Another recent self-reported study, by Brendan Zietsch of the University of Queensland and Pekka Santtila of Finland’s Abo Akedemi University, seems to deepen the mystery even further. Zietsch and Santtila found that the ability of a particular woman to have an orgasm doesn’t seem to have anything to do with…well, with much of anything, apparently:
We found zero to weak phenotypic correlations between all three orgasm rates and all other 19 traits examined, including occupational status, social class, educational attainment, extraversion, neuroticism, psychoticism, impulsiveness, childhood illness, maternal pregnancy stress, marital status, political liberalism, restrictive attitudes toward sex, libido, lifetime number of sex partners, risky sexual behavior, masculinity, orientation toward uncommitted sex, age of first intercourse, and sexual fantasy. Furthermore, none of the correlations had significant genetic components.
In short, a woman’s orgasm ability doesn’t appear to be statistically correlated with her psychology, financial status, sexual behavior – or even her genes. Looks like we may still be a long way from understanding what makes some women more orgasmic than others.
On the other hand, the question of “when” – i.e., when in our evolutionary history female orgasm became important – may provide some interesting clues to the “what” and “why” puzzles.

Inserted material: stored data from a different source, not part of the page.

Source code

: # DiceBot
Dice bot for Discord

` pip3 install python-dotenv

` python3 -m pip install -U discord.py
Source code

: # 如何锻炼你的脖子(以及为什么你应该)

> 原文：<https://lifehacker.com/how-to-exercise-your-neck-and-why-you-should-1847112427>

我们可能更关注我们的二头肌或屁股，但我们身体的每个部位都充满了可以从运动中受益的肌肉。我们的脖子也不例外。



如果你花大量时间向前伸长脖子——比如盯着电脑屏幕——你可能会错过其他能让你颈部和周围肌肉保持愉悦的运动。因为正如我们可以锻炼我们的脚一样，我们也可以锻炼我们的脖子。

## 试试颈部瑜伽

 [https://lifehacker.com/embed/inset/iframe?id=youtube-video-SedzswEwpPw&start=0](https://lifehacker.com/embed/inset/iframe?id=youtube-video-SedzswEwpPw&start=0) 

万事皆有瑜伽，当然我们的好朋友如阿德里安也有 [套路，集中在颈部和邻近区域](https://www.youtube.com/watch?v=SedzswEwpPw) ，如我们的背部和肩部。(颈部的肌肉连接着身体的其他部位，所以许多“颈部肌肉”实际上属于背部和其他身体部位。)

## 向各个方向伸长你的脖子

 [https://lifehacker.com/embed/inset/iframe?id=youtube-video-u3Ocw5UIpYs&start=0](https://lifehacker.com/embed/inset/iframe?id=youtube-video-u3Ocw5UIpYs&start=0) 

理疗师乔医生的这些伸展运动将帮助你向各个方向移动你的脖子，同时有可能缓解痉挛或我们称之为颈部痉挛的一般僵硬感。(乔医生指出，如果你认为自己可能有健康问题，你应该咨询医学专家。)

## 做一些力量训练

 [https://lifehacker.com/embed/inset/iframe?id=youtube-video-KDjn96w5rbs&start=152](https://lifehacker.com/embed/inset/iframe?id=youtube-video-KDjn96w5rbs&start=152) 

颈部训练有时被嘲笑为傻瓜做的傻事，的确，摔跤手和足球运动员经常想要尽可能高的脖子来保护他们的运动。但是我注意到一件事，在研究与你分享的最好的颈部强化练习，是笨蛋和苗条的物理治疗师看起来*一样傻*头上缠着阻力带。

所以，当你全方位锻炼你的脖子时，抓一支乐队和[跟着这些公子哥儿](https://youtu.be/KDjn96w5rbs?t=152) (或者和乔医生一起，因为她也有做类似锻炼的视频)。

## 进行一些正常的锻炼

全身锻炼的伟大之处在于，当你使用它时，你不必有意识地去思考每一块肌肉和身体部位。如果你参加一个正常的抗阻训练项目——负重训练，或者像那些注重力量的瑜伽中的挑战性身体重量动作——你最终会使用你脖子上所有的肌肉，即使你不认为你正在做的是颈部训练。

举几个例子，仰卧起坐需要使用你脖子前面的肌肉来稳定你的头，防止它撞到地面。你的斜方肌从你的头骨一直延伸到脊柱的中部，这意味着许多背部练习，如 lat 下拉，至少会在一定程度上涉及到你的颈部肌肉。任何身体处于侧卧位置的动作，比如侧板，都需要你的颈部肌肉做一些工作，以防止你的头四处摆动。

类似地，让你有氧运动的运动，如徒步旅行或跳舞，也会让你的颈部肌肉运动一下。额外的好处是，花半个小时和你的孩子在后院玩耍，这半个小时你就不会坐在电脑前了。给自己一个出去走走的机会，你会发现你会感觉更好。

Some biologists claim that certain female mammals – pigs and several monkey species, for example – don’t experience orgasm at all. Debates about these questions continue to rage, though, because the definition of female orgasm can be hard to pin down in other species. We can’t exactly ask a gibbon, “Was it good for you?” so we’re left with a hodgepodge of techniques – mostly analyses of vocalizations and other behavioral indicators.
Meanwhile, Concordia University neurochemist Jim Pfaus has found that female rats’ brains respond to clitoral stimulation almost identically to the way human brains do (in answer to your burning question, Pfaus and his grad students pleasure their lady rats with little paintbrushes). And since even reptiles like crocodiles have clitorises, it seems likely that female sexual pleasure – at least, from clitoral stimulation – was hard-wired into vertebrate brains long before mammals even existed.
Since animals with such different bodies seem to respond so similarly to sexual pleasure, what exactly constitutes a female orgasm may depend on a species’ biology – and maybe even on the individual female – more than any hard-and-fast definition can easily accomodate. As just about any woman will tell you, no two women are alike when it comes to sex – and that actually hints at a profound idea about female sexual pleasure: Unlike in males, it’s not so much an incentive to just have sex period, but to have it with the right partners in the right ways.
So if you’re a woman, be proud of your pickyness – it’s built into your biology. And if you’re a sexually awkward boyfriend… well, just remember that learning what she likes is a big part of the fun.